» **The task**
Every entry is to be written out word for word.

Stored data

Segment Open

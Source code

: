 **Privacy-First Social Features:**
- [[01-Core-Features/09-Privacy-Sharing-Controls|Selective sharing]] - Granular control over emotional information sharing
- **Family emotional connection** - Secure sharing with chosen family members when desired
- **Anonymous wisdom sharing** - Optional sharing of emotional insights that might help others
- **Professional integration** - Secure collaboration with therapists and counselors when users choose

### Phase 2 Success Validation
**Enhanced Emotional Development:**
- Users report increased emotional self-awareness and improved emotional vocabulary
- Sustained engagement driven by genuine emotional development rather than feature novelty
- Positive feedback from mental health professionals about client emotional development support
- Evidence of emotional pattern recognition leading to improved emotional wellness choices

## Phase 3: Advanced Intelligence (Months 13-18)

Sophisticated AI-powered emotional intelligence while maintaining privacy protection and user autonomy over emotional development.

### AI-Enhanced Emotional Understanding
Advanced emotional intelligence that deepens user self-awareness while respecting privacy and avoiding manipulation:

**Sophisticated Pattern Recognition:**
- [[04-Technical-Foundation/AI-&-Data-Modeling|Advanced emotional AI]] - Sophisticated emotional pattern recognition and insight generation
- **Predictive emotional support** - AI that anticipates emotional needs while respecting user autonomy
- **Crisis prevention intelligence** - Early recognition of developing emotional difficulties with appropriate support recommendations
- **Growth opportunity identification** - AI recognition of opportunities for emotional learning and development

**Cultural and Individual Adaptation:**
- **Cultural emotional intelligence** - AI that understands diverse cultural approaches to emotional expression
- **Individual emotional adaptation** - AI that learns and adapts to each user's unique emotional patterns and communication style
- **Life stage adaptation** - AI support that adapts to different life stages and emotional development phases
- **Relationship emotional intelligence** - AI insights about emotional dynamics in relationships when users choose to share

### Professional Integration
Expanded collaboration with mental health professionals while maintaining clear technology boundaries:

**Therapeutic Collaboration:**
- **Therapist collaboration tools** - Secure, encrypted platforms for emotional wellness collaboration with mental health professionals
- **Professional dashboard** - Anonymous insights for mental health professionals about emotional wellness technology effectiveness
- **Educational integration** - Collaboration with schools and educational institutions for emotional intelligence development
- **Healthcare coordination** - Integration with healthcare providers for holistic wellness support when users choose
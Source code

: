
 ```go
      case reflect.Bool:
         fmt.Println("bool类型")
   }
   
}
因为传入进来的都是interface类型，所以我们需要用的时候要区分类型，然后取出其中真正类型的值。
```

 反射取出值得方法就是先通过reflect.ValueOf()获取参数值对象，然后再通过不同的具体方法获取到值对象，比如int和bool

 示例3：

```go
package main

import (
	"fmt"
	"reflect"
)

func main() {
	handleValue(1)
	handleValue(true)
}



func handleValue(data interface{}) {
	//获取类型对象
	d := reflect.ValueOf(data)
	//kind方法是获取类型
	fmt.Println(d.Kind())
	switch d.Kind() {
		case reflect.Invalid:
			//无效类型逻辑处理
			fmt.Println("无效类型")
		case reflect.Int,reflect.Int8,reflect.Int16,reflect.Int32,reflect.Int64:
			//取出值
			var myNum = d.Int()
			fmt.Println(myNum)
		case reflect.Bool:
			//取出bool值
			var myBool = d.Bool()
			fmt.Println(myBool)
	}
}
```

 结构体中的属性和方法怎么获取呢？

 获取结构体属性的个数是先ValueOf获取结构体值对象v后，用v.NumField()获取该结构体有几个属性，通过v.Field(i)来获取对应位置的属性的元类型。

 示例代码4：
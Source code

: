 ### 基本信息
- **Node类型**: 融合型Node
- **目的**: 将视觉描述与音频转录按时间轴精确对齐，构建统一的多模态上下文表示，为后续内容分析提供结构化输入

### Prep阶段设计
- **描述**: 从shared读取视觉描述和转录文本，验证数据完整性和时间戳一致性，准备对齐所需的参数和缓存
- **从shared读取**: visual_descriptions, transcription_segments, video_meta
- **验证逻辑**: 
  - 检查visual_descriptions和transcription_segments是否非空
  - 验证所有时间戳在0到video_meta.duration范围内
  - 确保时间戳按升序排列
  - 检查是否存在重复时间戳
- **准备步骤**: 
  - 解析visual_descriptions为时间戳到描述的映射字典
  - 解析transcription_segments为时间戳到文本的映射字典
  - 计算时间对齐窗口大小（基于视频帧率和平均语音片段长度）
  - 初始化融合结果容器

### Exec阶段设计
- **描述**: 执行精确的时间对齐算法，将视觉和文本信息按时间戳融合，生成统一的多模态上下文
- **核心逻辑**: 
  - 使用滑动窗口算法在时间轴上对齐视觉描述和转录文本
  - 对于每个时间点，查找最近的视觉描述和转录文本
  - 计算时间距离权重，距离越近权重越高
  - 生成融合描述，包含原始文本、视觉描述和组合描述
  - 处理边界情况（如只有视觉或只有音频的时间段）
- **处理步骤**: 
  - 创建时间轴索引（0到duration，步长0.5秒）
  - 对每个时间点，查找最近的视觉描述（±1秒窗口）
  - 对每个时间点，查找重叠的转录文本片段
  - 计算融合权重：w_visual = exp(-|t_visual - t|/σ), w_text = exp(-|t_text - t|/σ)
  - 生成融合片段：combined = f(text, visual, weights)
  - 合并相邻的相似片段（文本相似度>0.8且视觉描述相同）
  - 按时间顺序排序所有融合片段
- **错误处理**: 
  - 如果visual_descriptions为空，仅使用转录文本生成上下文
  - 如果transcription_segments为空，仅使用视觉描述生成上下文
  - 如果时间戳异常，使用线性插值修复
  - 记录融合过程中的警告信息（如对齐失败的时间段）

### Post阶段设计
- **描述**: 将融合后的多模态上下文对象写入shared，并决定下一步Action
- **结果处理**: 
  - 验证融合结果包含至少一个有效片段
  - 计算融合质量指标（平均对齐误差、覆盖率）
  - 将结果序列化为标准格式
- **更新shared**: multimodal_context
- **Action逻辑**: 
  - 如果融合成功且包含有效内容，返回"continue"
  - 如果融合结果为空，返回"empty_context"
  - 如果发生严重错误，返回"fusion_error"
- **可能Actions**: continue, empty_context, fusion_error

Segment Closed

» **Written answer**
Source code

: **Privacy-First Social Features:**
- [[01-Core-Features/09-Privacy-Sharing-Controls|Selective sharing]] - Granular control over emotional information sharing
- **Family emotional connection** - Secure sharing with chosen family members when desired
- **Anonymous wisdom sharing** - Optional sharing of emotional insights that might help others
- **Professional integration** - Secure collaboration with therapists and counselors when users choose

### Phase 2 Success Validation
**Enhanced Emotional Development:**
- Users report increased emotional self-awareness and improved emotional vocabulary
- Sustained engagement driven by genuine emotional development rather than feature novelty
- Positive feedback from mental health professionals about client emotional development support
- Evidence of emotional pattern recognition leading to improved emotional wellness choices

## Phase 3: Advanced Intelligence (Months 13-18)

Sophisticated AI-powered emotional intelligence while maintaining privacy protection and user autonomy over emotional development.

### AI-Enhanced Emotional Understanding
Advanced emotional intelligence that deepens user self-awareness while respecting privacy and avoiding manipulation:

**Sophisticated Pattern Recognition:**
- [[04-Technical-Foundation/AI-&-Data-Modeling|Advanced emotional AI]] - Sophisticated emotional pattern recognition and insight generation
- **Predictive emotional support** - AI that anticipates emotional needs while respecting user autonomy
- **Crisis prevention intelligence** - Early recognition of developing emotional difficulties with appropriate support recommendations
- **Growth opportunity identification** - AI recognition of opportunities for emotional learning and development

**Cultural and Individual Adaptation:**
- **Cultural emotional intelligence** - AI that understands diverse cultural approaches to emotional expression
- **Individual emotional adaptation** - AI that learns and adapts to each user's unique emotional patterns and communication style
- **Life stage adaptation** - AI support that adapts to different life stages and emotional development phases
- **Relationship emotional intelligence** - AI insights about emotional dynamics in relationships when users choose to share

### Professional Integration
Expanded collaboration with mental health professionals while maintaining clear technology boundaries:

**Therapeutic Collaboration:**
- **Therapist collaboration tools** - Secure, encrypted platforms for emotional wellness collaboration with mental health professionals
- **Professional dashboard** - Anonymous insights for mental health professionals about emotional wellness technology effectiveness
- **Educational integration** - Collaboration with schools and educational institutions for emotional intelligence development
- **Healthcare coordination** - Integration with healthcare providers for holistic wellness support when users choose
Source code

:
 ```go
      case reflect.Bool:
         fmt.Println("bool类型")
   }
   
}
因为传入进来的都是interface类型，所以我们需要用的时候要区分类型，然后取出其中真正类型的值。
```

 反射取出值得方法就是先通过reflect.ValueOf()获取参数值对象，然后再通过不同的具体方法获取到值对象，比如int和bool

 示例3：

```go
package main

import (
	"fmt"
	"reflect"
)

func main() {
	handleValue(1)
	handleValue(true)
}



func handleValue(data interface{}) {
	//获取类型对象
	d := reflect.ValueOf(data)
	//kind方法是获取类型
	fmt.Println(d.Kind())
	switch d.Kind() {
		case reflect.Invalid:
			//无效类型逻辑处理
			fmt.Println("无效类型")
		case reflect.Int,reflect.Int8,reflect.Int16,reflect.Int32,reflect.Int64:
			//取出值
			var myNum = d.Int()
			fmt.Println(myNum)
		case reflect.Bool:
			//取出bool值
			var myBool = d.Bool()
			fmt.Println(myBool)
	}
}
```

 结构体中的属性和方法怎么获取呢？

 获取结构体属性的个数是先ValueOf获取结构体值对象v后，用v.NumField()获取该结构体有几个属性，通过v.Field(i)来获取对应位置的属性的元类型。

 示例代码4：
Source code

: ### 基本信息
- **Node类型**: 融合型Node
- **目的**: 将视觉描述与音频转录按时间轴精确对齐，构建统一的多模态上下文表示，为后续内容分析提供结构化输入

### Prep阶段设计
- **描述**: 从shared读取视觉描述和转录文本，验证数据完整性和时间戳一致性，准备对齐所需的参数和缓存
- **从shared读取**: visual_descriptions, transcription_segments, video_meta
- **验证逻辑**: 
  - 检查visual_descriptions和transcription_segments是否非空
  - 验证所有时间戳在0到video_meta.duration范围内
  - 确保时间戳按升序排列
  - 检查是否存在重复时间戳
- **准备步骤**: 
  - 解析visual_descriptions为时间戳到描述的映射字典
  - 解析transcription_segments为时间戳到文本的映射字典
  - 计算时间对齐窗口大小（基于视频帧率和平均语音片段长度）
  - 初始化融合结果容器

### Exec阶段设计
- **描述**: 执行精确的时间对齐算法，将视觉和文本信息按时间戳融合，生成统一的多模态上下文
- **核心逻辑**: 
  - 使用滑动窗口算法在时间轴上对齐视觉描述和转录文本
  - 对于每个时间点，查找最近的视觉描述和转录文本
  - 计算时间距离权重，距离越近权重越高
  - 生成融合描述，包含原始文本、视觉描述和组合描述
  - 处理边界情况（如只有视觉或只有音频的时间段）
- **处理步骤**: 
  - 创建时间轴索引（0到duration，步长0.5秒）
  - 对每个时间点，查找最近的视觉描述（±1秒窗口）
  - 对每个时间点，查找重叠的转录文本片段
  - 计算融合权重：w_visual = exp(-|t_visual - t|/σ), w_text = exp(-|t_text - t|/σ)
  - 生成融合片段：combined = f(text, visual, weights)
  - 合并相邻的相似片段（文本相似度>0.8且视觉描述相同）
  - 按时间顺序排序所有融合片段
- **错误处理**: 
  - 如果visual_descriptions为空，仅使用转录文本生成上下文
  - 如果transcription_segments为空，仅使用视觉描述生成上下文
  - 如果时间戳异常，使用线性插值修复
  - 记录融合过程中的警告信息（如对齐失败的时间段）

### Post阶段设计
- **描述**: 将融合后的多模态上下文对象写入shared，并决定下一步Action
- **结果处理**: 
  - 验证融合结果包含至少一个有效片段
  - 计算融合质量指标（平均对齐误差、覆盖率）
  - 将结果序列化为标准格式
- **更新shared**: multimodal_context
- **Action逻辑**: 
  - 如果融合成功且包含有效内容，返回"continue"
  - 如果融合结果为空，返回"empty_context"
  - 如果发生严重错误，返回"fusion_error"
- **可能Actions**: continue, empty_context, fusion_error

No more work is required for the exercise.